The first one — marijuana kills brain cells — is based on research done during the second Reefer Madness Movement. A study attempted to show that marijuana smoking damaged brain structures in monkeys. However, the study was poorly performed and it was severely criticized by a medical review board. Studies done afterwards failed to show any brain damage, in fact a very recent study on Rhesus monkeys used technology so sensitive that scientists could actually see the effect of learning on brain cells, and it found no damage.
But this was Reefer Madness II, and the prohibitionists were looking around for anything they could find to keep the marijuana legalization movement in check, so this study was widely used in anti-marijuana propaganda. It was recanted later.
(To this day, the radical anti-drug groups, like P.R.I.D.E. and Dr. Gabriel Nahas, still use it — In fact, America’s most popular drug education program, Drug Abuse Resistance Education, claims that marijuana “can impair memory perception & judgement by destroying brain cells.” When police and teachers read this and believe it, our job gets really tough, since it takes a long time to explain to children how Ms. Jones and Officer Bob were wrong.)

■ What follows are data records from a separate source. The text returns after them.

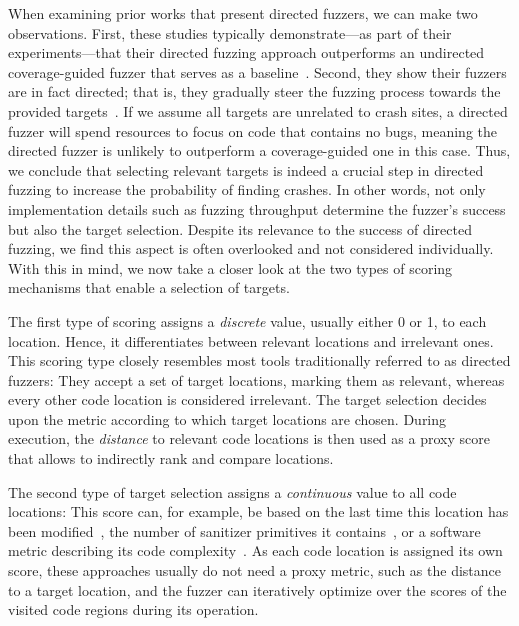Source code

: \cstart
{}
When examining prior works that present directed fuzzers, we can make two observations. First, these studies typically demonstrate---as part of their experiments---that their directed fuzzing approach outperforms an undirected coverage-guided fuzzer that serves as a baseline~\cite{BoePhaNguRoy17, CheXueLiChe+18, WüsChr20, NguBarBonGro+20, AscSchAbbHol+20, ZhaLiuYaoJin+23}. Second, they show their fuzzers are in fact directed; that is, they gradually steer the fuzzing process towards the provided targets~\cite{BoePhaNguRoy17, CheXueLiChe+18, WüsChr20}. 
%
If we assume all targets are unrelated to crash sites, a directed fuzzer will spend resources to focus on code that contains no bugs, meaning the directed fuzzer is unlikely to outperform a coverage-guided one in this case.
%
Thus, we conclude that selecting relevant targets is indeed a crucial step in directed fuzzing to increase the probability of finding crashes.
%
In other words, not only implementation details such as fuzzing throughput determine the fuzzer's success but also the target selection. Despite its relevance to the success of directed fuzzing, we find this aspect is often overlooked and not considered individually.
%
With this in mind, we now take a closer look at the two types of scoring mechanisms that enable a selection of targets.

\cend

The first type of scoring assigns a \emph{discrete} value, usually either 0 or 1, to each location. Hence, it differentiates between relevant locations and irrelevant ones. This scoring type closely resembles most tools traditionally referred to as directed fuzzers: They accept a set of target locations, marking them as relevant, whereas every other code location is considered irrelevant. The target selection decides upon the metric according to which target locations are chosen. During execution, the \emph{distance} to relevant code locations is then used as a proxy score that allows to indirectly rank and compare locations.

The second type of target selection assigns a \emph{continuous} value to all code locations: This score can, for example, be based on the last time this location has been modified~\citep{ZhuBöh21}, the number of sanitizer primitives it contains~\citep{OstRazBosGiu+20}, or a software metric describing its code complexity~\citep{DuCheLiGuo+19}. As each code location is assigned its own score, these approaches usually do not need a proxy metric, such as the distance to a target location, and the fuzzer can iteratively optimize over the scores of the visited code regions during its operation.



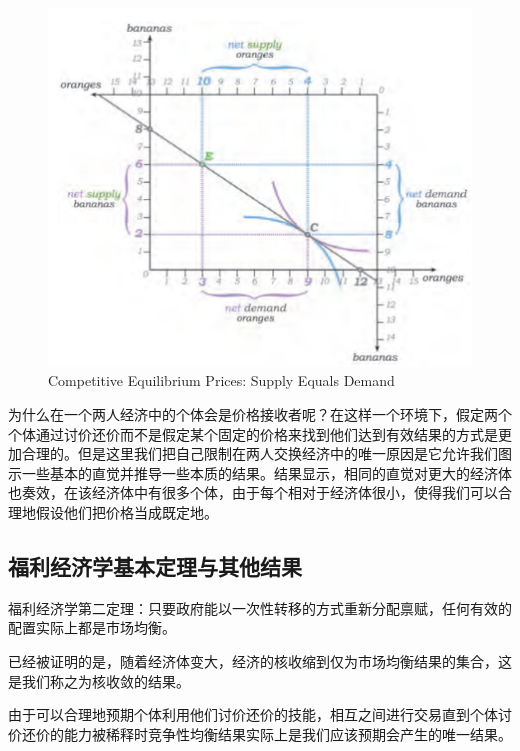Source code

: \documentclass{article}
\begin{document}
\begin{figure}[H] %
	\centering %
	\includegraphics[width=1\textwidth]{16_3} %
	\caption{Competitive Equilibrium Prices: Supply Equals Demand} %
	\label{Fig.main4} %
\end{figure}

为什么在一个两人经济中的个体会是价格接收者呢？在这样一个环境下，假定两个个体通过讨价还价而不是假定某个固定的价格来找到他们达到有效结果的方式是更加合理的。但是这里我们把自己限制在两人交换经济中的唯一原因是它允许我们图示一些基本的直觉并推导一些本质的结果。结果显示，相同的直觉对更大的经济体也奏效，在该经济体中有很多个体，由于每个相对于经济体很小，使得我们可以合理地假设他们把价格当成既定地。

\subsection{福利经济学基本定理与其他结果}

福利经济学第二定理：只要政府能以一次性转移的方式重新分配禀赋，任何有效的配置实际上都是市场均衡。

已经被证明的是，随着经济体变大，经济的核收缩到仅为市场均衡结果的集合，这是我们称之为核收敛的结果。

由于可以合理地预期个体利用他们讨价还价的技能，相互之间进行交易直到个体讨价还价的能力被稀释时竞争性均衡结果实际上是我们应该预期会产生的唯一结果。
\end{document}
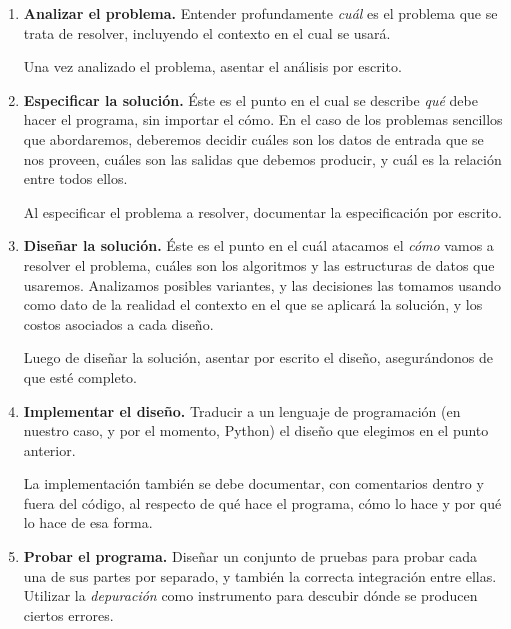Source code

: \begin{enumerate}
\item {\bf Analizar el problema.} Entender profundamente \emph{cuál} es
el problema que se trata de resolver, incluyendo el contexto en el
cual se usará.

\begin{observacion}
Una vez analizado el problema, asentar el análisis por escrito.
\end{observacion}

\item {\bf Especificar la solución.} Éste es el punto en el cual
se describe \emph{qué} debe hacer el programa, sin importar
el cómo. En el caso de los problemas sencillos que abordaremos,
deberemos decidir cuáles son los datos de entrada que se nos
proveen, cuáles son las salidas que debemos producir, y cuál es la
relación entre todos ellos.

\begin{observacion}
Al especificar el problema a resolver, documentar la especificación por
escrito.
\end{observacion}

\item {\bf Diseñar la solución.} Éste es el punto en el cuál
atacamos el \emph{cómo} vamos a resolver el problema, cuáles son
los algoritmos y las estructuras de datos que usaremos. Analizamos
posibles variantes, y las decisiones las tomamos usando como dato
de la realidad el contexto en el que se aplicará la solución, y
los costos asociados a cada diseño.

\begin{observacion}
Luego de diseñar la solución, asentar por escrito el diseño, asegurándonos de
que esté completo.
\end{observacion}

\item {\bf Implementar el diseño.} Traducir a un lenguaje de
programación (en nuestro caso, y por el momento, Python) el diseño
que elegimos en el punto anterior.

\begin{observacion}
La implementación también se debe documentar, con comentarios
dentro y fuera del código, al respecto de qué hace el programa, cómo lo hace y
por qué lo hace de esa forma.
\end{observacion}

\item {\bf Probar el programa.} Diseñar un conjunto de pruebas
para probar cada una de sus partes por separado, y también la
correcta integración entre ellas. Utilizar la \emph{depuración} como
instrumento para descubir dónde se producen ciertos errores.


\end{enumerate}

The truth is, no study has ever demonstrated cellular damage, stupidity, mental impairment, or insanity brought on specifically by marijuana use — even heavy marijuana use. This is not to say that it cannot be abused, however.
Marijuana is so safe that it would be almost impossible to overdose on it. Doctors determine how safe a drug is by measuring how much it takes to kill a person (they call this the LD50) and comparing it to the amount of the drug which is usually taken (ED50). This makes marijuana hundreds of times safer than alcohol, tobacco, or caffiene. According to a DEA Judge “marijuana is the safest therapeutically active substance known to mankind.”
Marijuana itself does not make normal people anti-social. In fact, a large psychological study of teenagers found that casual marijuana users are more well adjusted than `drug free’ people. This would be very amusing, but it is a serious problem. There are children who have emotional problems which keep them from participating in healthy, explorative behavior. They need psychological help but instead they are skipped over. Marijuana users who do not need help are having treatment forced on them, and in the mean-time marijuana takes the blame for the personality characteristics and problems of the people who like to use it improperly.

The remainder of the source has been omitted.